Schweikert, the Republicans’ 2008 nominee against the two-term Democrat, earned 37.5 percent of the vote in the Aug. 24 primary, easily disposing of his five competitors. The former Maricopa County treasurer received about 22,000 votes, while his closest competitors, Jim Ward and Susan Bitter Smith each had about 14,000 votes.
Schweikert’s campaign maintained a consistent conservative message in rapping Mitchell for his votes on health care reform and the federal stimulus package.
“These things are just destroying jobs and racking up massive debt,” he said. “We stayed very focused on what we believe Congressman Mitchell has done wrong.”
In the final weeks before the primary, Schweikert essentially declared victory, and his campaign said he was so far ahead of the pack that no other Republican candidate could catch him. Schweikert’s campaign stood by the statement, even after he reneged on his claim that he would cut back on his advertising spending for the rest of the primary.
For Bitter Smith, the loss marks the end of her third run for Congress. The public affairs consultant and former Scottsdale city councilwoman said money was the difference-maker in the campaign. Schweikert and Ward each spent about 2 ½ times more than she did.
“I’m not disappointed … ,” said Bitter Smith, who said she called Schweikert to offer her support and help in defeating Mitchell. “I think there are great issues that Republicans have to talk about against Democrats.”
Ward, a venture capitalist who moved from California to Arizona in 2008, outspent Schweikert, but was branded a carpetbagger by his opponents for launching his congressional run so soon after moving to the state.
Ward attended college in Arizona in the early 1980s, but was unable to shake the outsider label given to him by Schweikert and Bitter Smith, both of whom have deep roots in the Scottsdale-based district.
Chris Salvino, a Phoenix doctor, marketed himself as a health care professional who would help turn back President Obama’s historic health care law. But his professional background didn’t give him the boost he’d sought, leaving him in fourth place in the crowded primary.
Mitchell bested Schweikert by 9 points in 2008, but the political climate in 2010 is far different than two years ago. The Democratic waves that swept Mitchell into office in 2006 and re-elected him two years later appear to have subsided, and Republicans are expected to retake congressional seats in many districts nationwide.
Mitchell must deal not only with the anti-incumbent and anti-Democratic sentiment sweeping the country, but also with the demographics of his own district.

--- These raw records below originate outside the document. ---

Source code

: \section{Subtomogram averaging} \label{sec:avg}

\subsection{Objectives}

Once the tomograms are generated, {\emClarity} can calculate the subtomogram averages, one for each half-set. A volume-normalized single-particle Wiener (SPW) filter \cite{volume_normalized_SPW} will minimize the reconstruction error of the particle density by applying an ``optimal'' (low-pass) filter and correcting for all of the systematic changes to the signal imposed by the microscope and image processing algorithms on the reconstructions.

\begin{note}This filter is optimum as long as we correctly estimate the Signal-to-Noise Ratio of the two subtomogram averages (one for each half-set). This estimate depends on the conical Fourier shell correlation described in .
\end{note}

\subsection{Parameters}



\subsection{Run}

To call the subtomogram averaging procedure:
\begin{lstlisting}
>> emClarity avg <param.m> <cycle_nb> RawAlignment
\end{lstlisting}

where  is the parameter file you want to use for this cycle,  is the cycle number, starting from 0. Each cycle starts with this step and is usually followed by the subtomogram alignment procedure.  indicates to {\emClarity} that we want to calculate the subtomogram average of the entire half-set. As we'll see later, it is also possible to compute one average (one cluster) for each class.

Republicans outnumber Democrats by about 40,000 voters in the Arizona’s 5th Congressional District, which Mitchell initially won against an incumbent Republican – J.D. Hayworth – who had been sullied due to associations with lobbyist Jack Abramoff.
“It was a radically different environment,” Schweikert said of the 2008 campaign, noting that at the time independents swung toward Democrats. “Now those independents have had the opportunity to live under liberal dominance. It will be a very different campaign and a very different election year.”
Mitchell spokeswoman Melissa Hodgdon said the centrist Democrat isn’t concerned about the political climate, which is expected to favor Republicans in November.
Republicans may try to tie Mitchell to President Obama or other unpopular Democrats, Hodgdon said, but voters in the district know Mitchell and they know he doesn’t just vote with party leadership every time, as evidenced by his votes against Democratic budgets and cap-and-trade legislation.
“Every race he’s ever run – and I think this is number 18 – there’s always been a Republican edge,” Hodgdon said. “There are plenty of things in his record that show he doesn’t just vote along party lines.”
Schweikert ran a well-funded campaign for the GOP nomination, and showed more than $200,000 in cash on hand in his last campaign finance report. But Mitchell has more than $800,000 on hand.